• [Problem description] Without the pictures, give the records again exactly as they appear.

== Given data

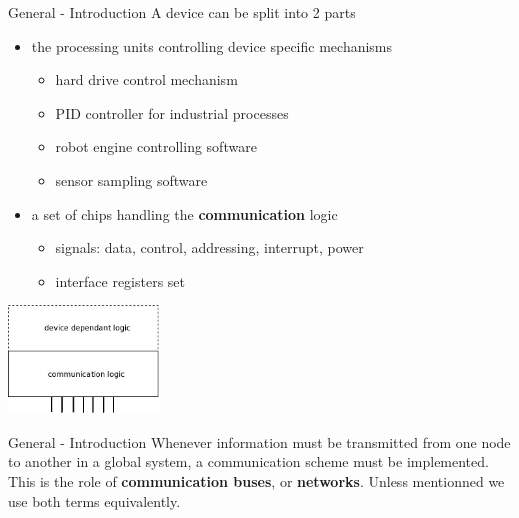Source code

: \begin{frame}{General - Introduction}
  A device can be split into 2 parts
  \begin{itemize}
  \item the processing units controlling device specific mechanisms
    \begin{itemize}
    \item hard drive control mechanism
    \item PID controller for industrial processes
    \item robot engine controlling software
    \item sensor sampling software
    \end{itemize}
  \item a set of chips handling the \textbf{communication} logic
    \begin{itemize}
    \item signals: data, control, addressing, interrupt, power
    \item interface registers set
    \end{itemize}
  \end{itemize}

  \smallskip
  \begin{center}
    \includegraphics[width=0.3\textwidth]{figures/device_intro.jpg}
  \end{center}
\end{frame}

\begin{frame}{General - Introduction}
  Whenever information must be transmitted from one node to another in a global system,
  a communication scheme must be implemented. This is the role of \textbf{communication buses},
  or \textbf{networks}. Unless mentionned we use both terms equivalently.
\end{frame}

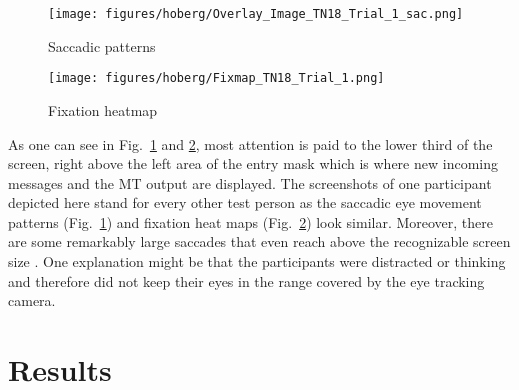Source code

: \documentclass[output=paper,colorlinks,citecolor=brown]{langscibook}
\begin{document}
\begin{figure}
    
        \centering
        \texttt{[image: figures/hoberg/Overlay\_Image\_TN18\_Trial\_1\_sac.png]}
        \caption{Saccadic patterns}
        \label{fig:sacpatterns}
        
\end{figure}
    

  
  
\begin{figure}  
        \centering
        \texttt{[image: figures/hoberg/Fixmap\_TN18\_Trial\_1.png]}
        \caption{Fixation heatmap}
        \label{fig:fixheatmap}
        
\end{figure}        

As one can see in Fig.~\ref{fig:sacpatterns} and \ref{fig:fixheatmap}, most attention is paid to the lower third of the screen, right above the left area of the entry mask which is where new incoming messages and the MT output are displayed. The screenshots of one participant depicted here stand for every other test person as the saccadic eye movement patterns (Fig.~\ref{fig:sacpatterns}) and fixation heat maps (Fig.~\ref{fig:fixheatmap}) look similar. Moreover, there are some remarkably large saccades that even reach above the recognizable screen size \citep[cf.][6]{leube_sampling_2017}. One explanation might be that the participants were distracted or thinking and therefore did not keep their eyes in the range covered by the eye tracking camera.


\section{Results}
\label{hoberg:results}
\end{document}
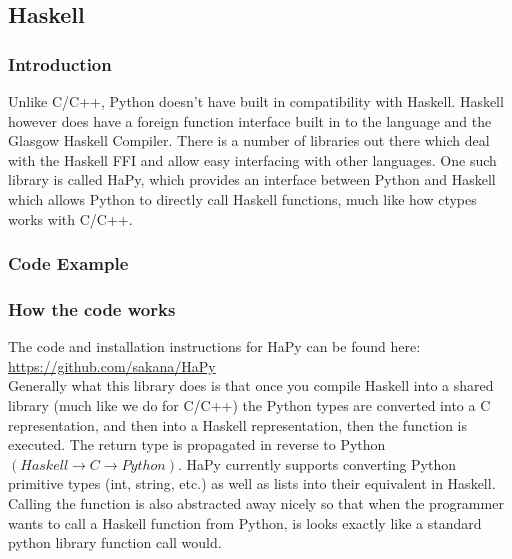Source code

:\documentclass[12pt]{article}
\begin{document}
    \subsection{Haskell}
        \subsubsection{Introduction}
            Unlike C/C++, Python doesn't have built in compatibility with Haskell. Haskell however
            does have a foreign function interface built in to the language and the Glasgow Haskell
            Compiler. There is a number of libraries out there which deal with the Haskell FFI and
            allow easy interfacing with other languages. One such library is called HaPy, which
            provides an interface between Python and Haskell which allows Python to directly call
            Haskell functions, much like how ctypes works with C/C++.
        \subsubsection{Code Example}
            
            
            
        \subsubsection{How the code works}
            The code and installation instructions for HaPy can be
            found here: \\ \url{https://github.com/sakana/HaPy} \\
            Generally what this library does is that once you compile Haskell into a
            shared library (much like we do for C/C++) the Python types are converted into
            a C representation, and then into a Haskell representation, then the function is
            executed. The return type is propagated in reverse to Python 
            $(Haskell \rightarrow C \rightarrow Python)$.
            HaPy currently supports converting Python primitive types (int, string, etc.) 
            as well as lists into their equivalent in Haskell. Calling the function is also
            abstracted away nicely so that when the programmer wants to call a Haskell 
            function from Python, is looks exactly like a standard python library
            function call would.
            
\end{document}
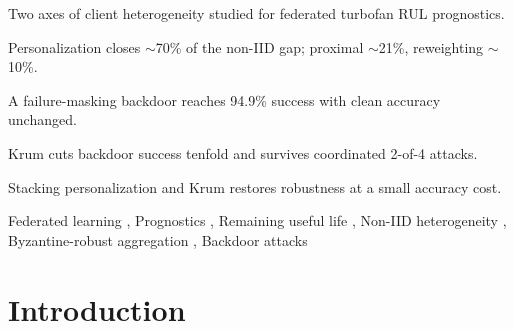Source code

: \documentclass[a4paper,fleqn,doubleblind]{cas-sc}
\begin{document}
\begin{highlights}
\item Two axes of client heterogeneity studied for federated turbofan RUL prognostics.
\item Personalization closes $\sim$70\% of the non-IID gap; proximal $\sim$21\%, reweighting $\sim$10\%.
\item A failure-masking backdoor reaches 94.9\% success with clean accuracy unchanged.
\item Krum cuts backdoor success tenfold and survives coordinated 2-of-4 attacks.
\item Stacking personalization and Krum restores robustness at a small accuracy cost.
\end{highlights}

\begin{keywords}
Federated learning \sep
Prognostics \sep
Remaining useful life \sep
Non-IID heterogeneity \sep
Byzantine-robust aggregation \sep
Backdoor attacks
\end{keywords}

\maketitle


\section{Introduction}
\label{sec:intro}
\end{document}
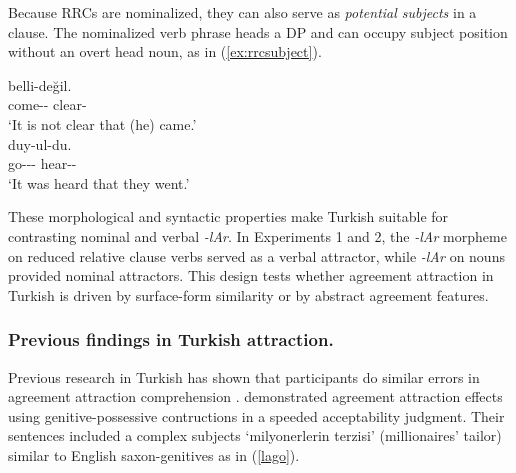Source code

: \documentclass[
  authoryear,
  preprint]{elsarticle}
\begin{document}
Because RRCs are nominalized, they can also serve as
\emph{potential subjects} in a clause. The nominalized verb phrase heads
a DP and can occupy subject position without an overt head noun, as in
(\ref{ex:rrcsubject}).

\begin{exe}
\ex \label{ex:rrcsubject}
 belli-değil.\\
come-\Nmlz{}-\Poss{} clear-\Neg{}\\
\glt `It is not clear that (he) came.'\\
 duy-ul-du.\\
go-\Nmlz{}-\Pl{}-\Poss{} hear-\Pass{}-\Pst{}\\
\glt `It was heard that they went.'
\end{exe}

These morphological and syntactic properties make Turkish suitable for
contrasting nominal and verbal \emph{-lAr}. In Experiments 1 and 2, the
\emph{-lAr} morpheme on reduced relative clause verbs served as a verbal
attractor, while \emph{-lAr} on nouns provided nominal attractors. This
design tests whether agreement attraction in Turkish is driven by
surface-form similarity or by abstract agreement features.

\subsubsection{Previous findings in Turkish
attraction.}\label{previous-findings-in-turkish-attraction.}

Previous research in Turkish has shown that participants do similar
errors in agreement attraction comprehension
\citep{LagoEtAl2019, TurkLogacev2024, Ulusoy2023}. \citet{LagoEtAl2019}
demonstrated agreement attraction effects using genitive-possessive
contructions in a speeded acceptability judgment. Their sentences
included a complex subjects `milyonerlerin terzisi' (millionaires'
tailor) similar to English saxon-genitives as in (\ref{lago}).

\begin{exe}
\end{exe}
\end{document}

====

• [Reply to the task]
Source code

: \begin{frame}{General - Introduction}
  A device can be split into 2 parts
  \begin{itemize}
  \item the processing units controlling device specific mechanisms
    \begin{itemize}
    \item hard drive control mechanism
    \item PID controller for industrial processes
    \item robot engine controlling software
    \item sensor sampling software
    \end{itemize}
  \item a set of chips handling the \textbf{communication} logic
    \begin{itemize}
    \item signals: data, control, addressing, interrupt, power
    \item interface registers set
    \end{itemize}
  \end{itemize}

  \smallskip
  \begin{center}
    \includegraphics[width=0.3\textwidth]{figures/device_intro.jpg}
  \end{center}
\end{frame}

\begin{frame}{General - Introduction}
  Whenever information must be transmitted from one node to another in a global system,
  a communication scheme must be implemented. This is the role of \textbf{communication buses},
  or \textbf{networks}. Unless mentionned we use both terms equivalently.
\end{frame}

Source code

: \documentclass[output=paper,colorlinks,citecolor=brown]{langscibook}
\begin{document}
\begin{figure}
    
        \centering
        \texttt{[image: figures/hoberg/Overlay\_Image\_TN18\_Trial\_1\_sac.png]}
        \caption{Saccadic patterns}
        \label{fig:sacpatterns}
        
\end{figure}
    

  
  
\begin{figure}  
        \centering
        \texttt{[image: figures/hoberg/Fixmap\_TN18\_Trial\_1.png]}
        \caption{Fixation heatmap}
        \label{fig:fixheatmap}
        
\end{figure}        

As one can see in Fig.~\ref{fig:sacpatterns} and \ref{fig:fixheatmap}, most attention is paid to the lower third of the screen, right above the left area of the entry mask which is where new incoming messages and the MT output are displayed. The screenshots of one participant depicted here stand for every other test person as the saccadic eye movement patterns (Fig.~\ref{fig:sacpatterns}) and fixation heat maps (Fig.~\ref{fig:fixheatmap}) look similar. Moreover, there are some remarkably large saccades that even reach above the recognizable screen size \citep[cf.][6]{leube_sampling_2017}. One explanation might be that the participants were distracted or thinking and therefore did not keep their eyes in the range covered by the eye tracking camera.


\section{Results}
\label{hoberg:results}
\end{document}
Source code

:\documentclass[12pt]{article}
\begin{document}
    \subsection{Haskell}
        \subsubsection{Introduction}
            Unlike C/C++, Python doesn't have built in compatibility with Haskell. Haskell however
            does have a foreign function interface built in to the language and the Glasgow Haskell
            Compiler. There is a number of libraries out there which deal with the Haskell FFI and
            allow easy interfacing with other languages. One such library is called HaPy, which
            provides an interface between Python and Haskell which allows Python to directly call
            Haskell functions, much like how ctypes works with C/C++.
        \subsubsection{Code Example}
            
            
            
        \subsubsection{How the code works}
            The code and installation instructions for HaPy can be
            found here: \\ \url{https://github.com/sakana/HaPy} \\
            Generally what this library does is that once you compile Haskell into a
            shared library (much like we do for C/C++) the Python types are converted into
            a C representation, and then into a Haskell representation, then the function is
            executed. The return type is propagated in reverse to Python 
            $(Haskell \rightarrow C \rightarrow Python)$.
            HaPy currently supports converting Python primitive types (int, string, etc.) 
            as well as lists into their equivalent in Haskell. Calling the function is also
            abstracted away nicely so that when the programmer wants to call a Haskell 
            function from Python, is looks exactly like a standard python library
            function call would.
            
\end{document}
Source code

: \documentclass[a4paper,fleqn,doubleblind]{cas-sc}
\begin{document}
\begin{highlights}
\item Two axes of client heterogeneity studied for federated turbofan RUL prognostics.
\item Personalization closes $\sim$70\% of the non-IID gap; proximal $\sim$21\%, reweighting $\sim$10\%.
\item A failure-masking backdoor reaches 94.9\% success with clean accuracy unchanged.
\item Krum cuts backdoor success tenfold and survives coordinated 2-of-4 attacks.
\item Stacking personalization and Krum restores robustness at a small accuracy cost.
\end{highlights}

\begin{keywords}
Federated learning \sep
Prognostics \sep
Remaining useful life \sep
Non-IID heterogeneity \sep
Byzantine-robust aggregation \sep
Backdoor attacks
\end{keywords}

\maketitle


\section{Introduction}
\label{sec:intro}
\end{document}
Source code

: \documentclass[
  authoryear,
  preprint]{elsarticle}
\begin{document}
Because RRCs are nominalized, they can also serve as
\emph{potential subjects} in a clause. The nominalized verb phrase heads
a DP and can occupy subject position without an overt head noun, as in
(\ref{ex:rrcsubject}).

\begin{exe}
\ex \label{ex:rrcsubject}
 belli-değil.\\
come-\Nmlz{}-\Poss{} clear-\Neg{}\\
\glt `It is not clear that (he) came.'\\
 duy-ul-du.\\
go-\Nmlz{}-\Pl{}-\Poss{} hear-\Pass{}-\Pst{}\\
\glt `It was heard that they went.'
\end{exe}

These morphological and syntactic properties make Turkish suitable for
contrasting nominal and verbal \emph{-lAr}. In Experiments 1 and 2, the
\emph{-lAr} morpheme on reduced relative clause verbs served as a verbal
attractor, while \emph{-lAr} on nouns provided nominal attractors. This
design tests whether agreement attraction in Turkish is driven by
surface-form similarity or by abstract agreement features.

\subsubsection{Previous findings in Turkish
attraction.}\label{previous-findings-in-turkish-attraction.}

Previous research in Turkish has shown that participants do similar
errors in agreement attraction comprehension
\citep{LagoEtAl2019, TurkLogacev2024, Ulusoy2023}. \citet{LagoEtAl2019}
demonstrated agreement attraction effects using genitive-possessive
contructions in a speeded acceptability judgment. Their sentences
included a complex subjects `milyonerlerin terzisi' (millionaires'
tailor) similar to English saxon-genitives as in (\ref{lago}).

\begin{exe}
\end{exe}
\end{document}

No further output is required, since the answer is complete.